Но и это произведение не лишено противоположного мотива — проблемы художества, тут на меланхоличный лад выявляется случайная, мимолетная фраза из повести ‘Тристан’: ‘нередко случается, что исполненный практических, мещанских, сухих традиций род на конце дней своих преображается искусством’.
Но нагляднее всего выражен фатализм этой проблемы, которою проникнуты все эти произведения, в ‘Фиоренце’ [Полн. собр. соч. T. I]. Здесь пафос исторической антитезы служит естественным поводом, а изысканная тщательность мозаичных диалогов и вся оживленная культурно-историческая деталь лишь техническим средством для крайнего обострения, для ожесточеннейшего турнира противоположностей: духа и жизни, стремления и бытия, формы и хаоса.
Приор. Мое искусство свято. Оно в познании и пламенной борьбе… Красота… что это такое? Можно ли не прозреть ее? Но и познав ее с горечью и отвращением, кто перестанет стремиться к ней… Дух восстал во мне.
Лоренцо. Против красоты?… Разве мир должен быть враждебно расколот надвое? Разве противны друг-другу дух и красота?
Приор. Да, это так. Такова истина, мною выстраданная. Вам нужно доказательство, что непримиримы и вечно чужды друг-другу два мира? В алкающей страсти найдете вы его.
Лоренцо…. Разве страсть не толкает туда, где нас нет? И все-таки люди часто смешивают человека с его страстью. Ведь вы слышали, что меня называют властелином красоты. Но я сам уродлив… Я рожден с недостатками. Только ли тело мое? Дикими страстями наделила меня природа. Но хмель и бурю ввел я в меру и ритм. Мстительным вожделением, чадом огня была моя душа, и я создал из неё радостное пламя… Так было к лучшему! Без трудов нельзя сделаться великим! Родись я прекрасным, я никогда не создал бы в себе властелина красоты’.
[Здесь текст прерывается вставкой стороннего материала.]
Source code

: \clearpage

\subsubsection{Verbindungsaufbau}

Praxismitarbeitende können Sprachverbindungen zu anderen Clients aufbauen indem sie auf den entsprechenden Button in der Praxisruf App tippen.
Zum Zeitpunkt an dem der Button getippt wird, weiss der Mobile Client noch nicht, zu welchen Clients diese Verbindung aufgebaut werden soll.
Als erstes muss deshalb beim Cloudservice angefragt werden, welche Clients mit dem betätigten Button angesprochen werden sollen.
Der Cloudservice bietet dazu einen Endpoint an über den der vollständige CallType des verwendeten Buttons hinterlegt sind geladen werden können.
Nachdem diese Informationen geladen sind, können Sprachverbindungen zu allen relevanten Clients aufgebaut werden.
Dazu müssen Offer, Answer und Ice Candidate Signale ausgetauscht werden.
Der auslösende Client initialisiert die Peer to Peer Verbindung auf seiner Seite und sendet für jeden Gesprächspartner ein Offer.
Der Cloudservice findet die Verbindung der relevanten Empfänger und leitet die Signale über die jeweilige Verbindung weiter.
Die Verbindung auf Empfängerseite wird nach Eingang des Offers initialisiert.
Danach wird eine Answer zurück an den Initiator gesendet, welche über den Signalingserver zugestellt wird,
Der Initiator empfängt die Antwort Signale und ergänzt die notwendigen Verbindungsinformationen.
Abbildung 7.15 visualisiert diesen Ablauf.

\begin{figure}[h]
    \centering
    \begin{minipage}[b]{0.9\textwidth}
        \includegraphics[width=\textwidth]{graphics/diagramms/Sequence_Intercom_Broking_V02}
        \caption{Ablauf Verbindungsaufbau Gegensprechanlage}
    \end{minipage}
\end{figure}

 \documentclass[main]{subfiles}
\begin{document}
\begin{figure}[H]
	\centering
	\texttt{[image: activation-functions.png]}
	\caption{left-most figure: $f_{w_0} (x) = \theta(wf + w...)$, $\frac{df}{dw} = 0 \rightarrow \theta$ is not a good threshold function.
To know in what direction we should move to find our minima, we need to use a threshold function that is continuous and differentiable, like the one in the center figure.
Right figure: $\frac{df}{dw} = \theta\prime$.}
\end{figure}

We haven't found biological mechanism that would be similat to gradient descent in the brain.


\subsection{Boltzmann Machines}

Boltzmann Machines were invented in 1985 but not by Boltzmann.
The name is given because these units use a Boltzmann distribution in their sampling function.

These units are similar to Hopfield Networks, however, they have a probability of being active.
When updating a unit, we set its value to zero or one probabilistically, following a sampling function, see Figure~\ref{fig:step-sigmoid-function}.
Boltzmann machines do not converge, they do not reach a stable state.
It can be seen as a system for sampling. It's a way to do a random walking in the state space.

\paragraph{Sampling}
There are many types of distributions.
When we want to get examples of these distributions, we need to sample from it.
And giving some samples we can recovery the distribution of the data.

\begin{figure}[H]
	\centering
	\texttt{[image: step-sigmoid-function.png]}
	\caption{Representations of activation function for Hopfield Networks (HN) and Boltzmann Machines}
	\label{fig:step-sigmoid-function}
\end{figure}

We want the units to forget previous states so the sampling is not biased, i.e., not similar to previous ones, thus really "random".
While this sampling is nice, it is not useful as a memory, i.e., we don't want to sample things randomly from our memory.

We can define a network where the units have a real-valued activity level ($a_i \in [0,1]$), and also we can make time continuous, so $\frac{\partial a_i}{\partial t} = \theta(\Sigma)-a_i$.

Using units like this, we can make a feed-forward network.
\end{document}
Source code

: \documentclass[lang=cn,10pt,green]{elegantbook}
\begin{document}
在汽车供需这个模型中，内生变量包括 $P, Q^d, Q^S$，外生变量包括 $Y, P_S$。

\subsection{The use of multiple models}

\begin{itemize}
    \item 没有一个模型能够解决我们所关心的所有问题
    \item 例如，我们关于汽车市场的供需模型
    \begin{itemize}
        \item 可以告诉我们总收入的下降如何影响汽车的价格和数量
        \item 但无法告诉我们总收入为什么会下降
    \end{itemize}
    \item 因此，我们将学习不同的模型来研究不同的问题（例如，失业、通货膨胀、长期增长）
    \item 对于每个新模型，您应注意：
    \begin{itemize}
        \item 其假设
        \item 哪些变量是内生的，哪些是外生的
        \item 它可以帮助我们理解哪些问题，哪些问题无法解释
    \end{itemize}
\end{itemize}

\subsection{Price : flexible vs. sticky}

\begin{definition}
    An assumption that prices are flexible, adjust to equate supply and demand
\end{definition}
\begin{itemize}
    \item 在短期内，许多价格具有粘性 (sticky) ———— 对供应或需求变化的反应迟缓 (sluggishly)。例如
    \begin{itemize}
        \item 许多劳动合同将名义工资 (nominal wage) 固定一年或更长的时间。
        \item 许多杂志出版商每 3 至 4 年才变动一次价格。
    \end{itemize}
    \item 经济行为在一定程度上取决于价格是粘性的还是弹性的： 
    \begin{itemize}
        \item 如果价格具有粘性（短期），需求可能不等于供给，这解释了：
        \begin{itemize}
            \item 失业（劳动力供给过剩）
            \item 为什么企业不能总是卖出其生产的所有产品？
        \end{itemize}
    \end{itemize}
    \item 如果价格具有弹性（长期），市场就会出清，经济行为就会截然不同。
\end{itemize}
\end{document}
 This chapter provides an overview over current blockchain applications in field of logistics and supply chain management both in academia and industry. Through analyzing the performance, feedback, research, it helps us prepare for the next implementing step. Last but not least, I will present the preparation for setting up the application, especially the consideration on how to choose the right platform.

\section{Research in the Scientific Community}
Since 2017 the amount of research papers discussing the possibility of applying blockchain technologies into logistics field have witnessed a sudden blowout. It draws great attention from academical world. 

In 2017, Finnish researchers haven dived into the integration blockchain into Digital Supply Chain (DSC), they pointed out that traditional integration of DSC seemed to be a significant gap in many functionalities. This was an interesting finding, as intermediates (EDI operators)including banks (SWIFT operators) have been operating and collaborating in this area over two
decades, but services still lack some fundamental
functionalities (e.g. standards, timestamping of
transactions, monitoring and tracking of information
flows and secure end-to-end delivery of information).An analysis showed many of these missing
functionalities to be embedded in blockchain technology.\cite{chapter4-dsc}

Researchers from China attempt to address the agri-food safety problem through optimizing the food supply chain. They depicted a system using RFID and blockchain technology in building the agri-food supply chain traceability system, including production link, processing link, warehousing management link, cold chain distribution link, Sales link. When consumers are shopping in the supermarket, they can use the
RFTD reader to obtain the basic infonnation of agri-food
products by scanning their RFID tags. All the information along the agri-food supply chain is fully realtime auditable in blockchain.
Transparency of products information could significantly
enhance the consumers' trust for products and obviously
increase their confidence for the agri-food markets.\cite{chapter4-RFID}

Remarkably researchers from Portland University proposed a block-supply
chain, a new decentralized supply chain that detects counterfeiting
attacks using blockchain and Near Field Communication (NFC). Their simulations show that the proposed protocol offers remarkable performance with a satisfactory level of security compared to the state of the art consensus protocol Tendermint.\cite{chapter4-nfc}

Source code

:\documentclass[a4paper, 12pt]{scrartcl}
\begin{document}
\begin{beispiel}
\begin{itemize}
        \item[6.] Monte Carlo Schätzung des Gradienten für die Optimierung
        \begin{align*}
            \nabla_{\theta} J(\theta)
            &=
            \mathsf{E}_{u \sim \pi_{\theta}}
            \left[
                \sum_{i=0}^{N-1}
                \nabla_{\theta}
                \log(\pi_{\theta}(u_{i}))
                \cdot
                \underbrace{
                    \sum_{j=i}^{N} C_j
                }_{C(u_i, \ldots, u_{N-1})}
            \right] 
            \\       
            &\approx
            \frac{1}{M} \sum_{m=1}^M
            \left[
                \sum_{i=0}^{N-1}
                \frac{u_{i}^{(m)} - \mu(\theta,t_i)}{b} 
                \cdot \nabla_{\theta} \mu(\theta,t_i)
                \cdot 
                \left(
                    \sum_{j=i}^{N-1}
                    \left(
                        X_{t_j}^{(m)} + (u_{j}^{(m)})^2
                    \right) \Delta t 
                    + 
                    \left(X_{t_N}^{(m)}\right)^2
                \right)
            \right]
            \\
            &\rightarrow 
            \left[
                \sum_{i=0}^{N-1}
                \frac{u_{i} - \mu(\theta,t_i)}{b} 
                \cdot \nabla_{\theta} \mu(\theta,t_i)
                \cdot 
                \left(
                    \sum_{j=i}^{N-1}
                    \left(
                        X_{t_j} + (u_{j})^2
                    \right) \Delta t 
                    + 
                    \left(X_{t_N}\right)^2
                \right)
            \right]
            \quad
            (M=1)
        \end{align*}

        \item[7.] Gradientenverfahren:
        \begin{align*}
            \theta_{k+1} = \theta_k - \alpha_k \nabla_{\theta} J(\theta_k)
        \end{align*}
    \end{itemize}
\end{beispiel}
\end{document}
Здесь именно, в ‘Фиоренце’, в последнем произведении перед новым романом, наблюдается, в теснейшей связи с постановкой той же проблемы, также весьма наглядно обусловленность знаменитой и чисто индивидуальной техники Томаса Манна. Тут нет ни чистой наблюдательности, ни описательного повествования, ни страсти к fleTann3aОiiH. Анекдот у Манна всегда носит такой характер, как в его ‘Анекдоте’ или в ‘Железнодорожной катастрофе’. Точнейшая наблюдательность, обостренная строгим честолюбием чрезвычайно сильного и выразительного слова, всегда представляет собою перспективное средство, всегда символ и углубление проникновенного взгляда. ее непрестанное подчеркивание есть отражение тайного закона. И совершенно так же обстоит дело с техникой его ‘иронии’, этого небрежно игривого чувства, этого неконкретного, равнодушного, не лишенного оттенка доброты и иногда слегка любовного смеха, который никогда не переходит в насмешку, — скорее в сожаление—и который всегда проистекает из познавания. Такая ирония есть естественная форма сознания собственного ‘я’, которое постоянно должно испытывать скрытое или активное противоречие свое с ‘другим’. Оно отнюдь, однако, не служит выражением необходимой холодности и равнодушия, не является признаком чопорности. У него есть скорее нечто общее со сдержанностью Вильгельма Буша, если только мы отнесемся с должным уважением к этому выдающемуся писателю-мыслителю.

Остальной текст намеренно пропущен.